Back to the plane drama. The gals make their connecting flight, but apparently the pilots made a bad mistake. As the girls explain, they get off the plane and are in Milan, not Florence. This is the perfect example of the “are they really this dumb vs. does MTV tell them to be this dumb” debate. How can you be on a plane and not know which city it’s going to. It says it on your ticket! The pilot says it on the plane a million times! So it’s hard to believe they didn’t know where they were going. Then again, I’m sure they weren’t paying attention. They were probably too busy trying to squeeze J-WOWW’s boobs into the seat and trying to find a high chair for Snooki. Not to mention the trouble they had fitting all of Sammi’s emotional baggage in the overhead compartment. Zing!
Eventually, they were all reunited at this beautiful mansion in Florence that they will inevitably tear apart. Have I mentioned how much I hate these people? Well, everyone except Snooki.
I don’t feel like doing a full recap of two episodes, so here are some of the highlights:
Mike is still a drama queen, bragging to everyone how he hooked up with Snooki despite her having a boyfriend.
Ronnie and Sammi saying over and over again that they’re not getting back together. And then Sammi telling Ronnie she wants to get back together.

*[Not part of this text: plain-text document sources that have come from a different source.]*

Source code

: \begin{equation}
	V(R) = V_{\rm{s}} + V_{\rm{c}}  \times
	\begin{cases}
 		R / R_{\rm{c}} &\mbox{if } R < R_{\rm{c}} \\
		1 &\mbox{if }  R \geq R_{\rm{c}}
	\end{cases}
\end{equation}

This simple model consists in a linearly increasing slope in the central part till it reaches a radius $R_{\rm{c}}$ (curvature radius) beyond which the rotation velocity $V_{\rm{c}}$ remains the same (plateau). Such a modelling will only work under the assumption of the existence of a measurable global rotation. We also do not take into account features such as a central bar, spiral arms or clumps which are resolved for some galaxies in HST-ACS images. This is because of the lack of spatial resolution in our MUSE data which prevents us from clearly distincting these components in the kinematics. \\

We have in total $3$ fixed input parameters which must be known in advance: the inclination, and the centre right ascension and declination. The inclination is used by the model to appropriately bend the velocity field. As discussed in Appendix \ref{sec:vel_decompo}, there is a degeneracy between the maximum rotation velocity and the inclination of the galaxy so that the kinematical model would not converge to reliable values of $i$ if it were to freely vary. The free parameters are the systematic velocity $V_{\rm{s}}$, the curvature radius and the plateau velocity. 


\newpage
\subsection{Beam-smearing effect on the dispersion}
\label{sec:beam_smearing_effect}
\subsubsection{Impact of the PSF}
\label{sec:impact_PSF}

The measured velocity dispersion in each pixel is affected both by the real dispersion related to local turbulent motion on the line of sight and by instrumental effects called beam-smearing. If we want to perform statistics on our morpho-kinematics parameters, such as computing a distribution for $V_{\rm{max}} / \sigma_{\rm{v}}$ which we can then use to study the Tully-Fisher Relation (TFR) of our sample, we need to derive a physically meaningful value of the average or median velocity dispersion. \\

A conversation between two of the girls (not sure which ones since we only heard their voices), in which they walk past a random church in Florence and one asks if that’s the Vatican. The other responded, “Yeah probably.”
Later on, the Situation said something about seeing the Vatican from a rooftop restaurant. Vinny’s all like, “Uh, the Vatican is in Rome. We’re in Florence.” Seriously, how come only one person among the eight knows where the Vatican is???
Upon learning that they’re job will be working at a pizza place, J-WOWW gives a spiel about how when she’s 80, she’ll be teaching her kids how to make pizza, and that if they give her any lip about it, she’s gonna say, “I learned how to do this in Florence, bitches!” Woww. So many things wrong here. Why will she be giving her kids a pizza-cooking lesson at the ripe old age of 80? And she already knows that her kids won’t have any respect for her…even when they would presumably be in their 50s? And I’m sure she has no clue that real Italian pizza comes from Naples, not Florence.
Sammi holding up a plastic container of raspberries and saying, “These strawberries look funny. What’s wrong with them? Are these strawberries okay to eat like this?” To which Deena, in a rare stroke of genius, responds, “They’re, like, raspberries.”
The crew going grocery shopping and lamenting how all the packaging is in a different language.
The Situation being shown receiving oral sex by some bimbo. How did they get away with showing that? And how do I sufficiently sanitize my eyes after watching it?
Finally, seeing Deena and Pauly D kiss. So romantic, right?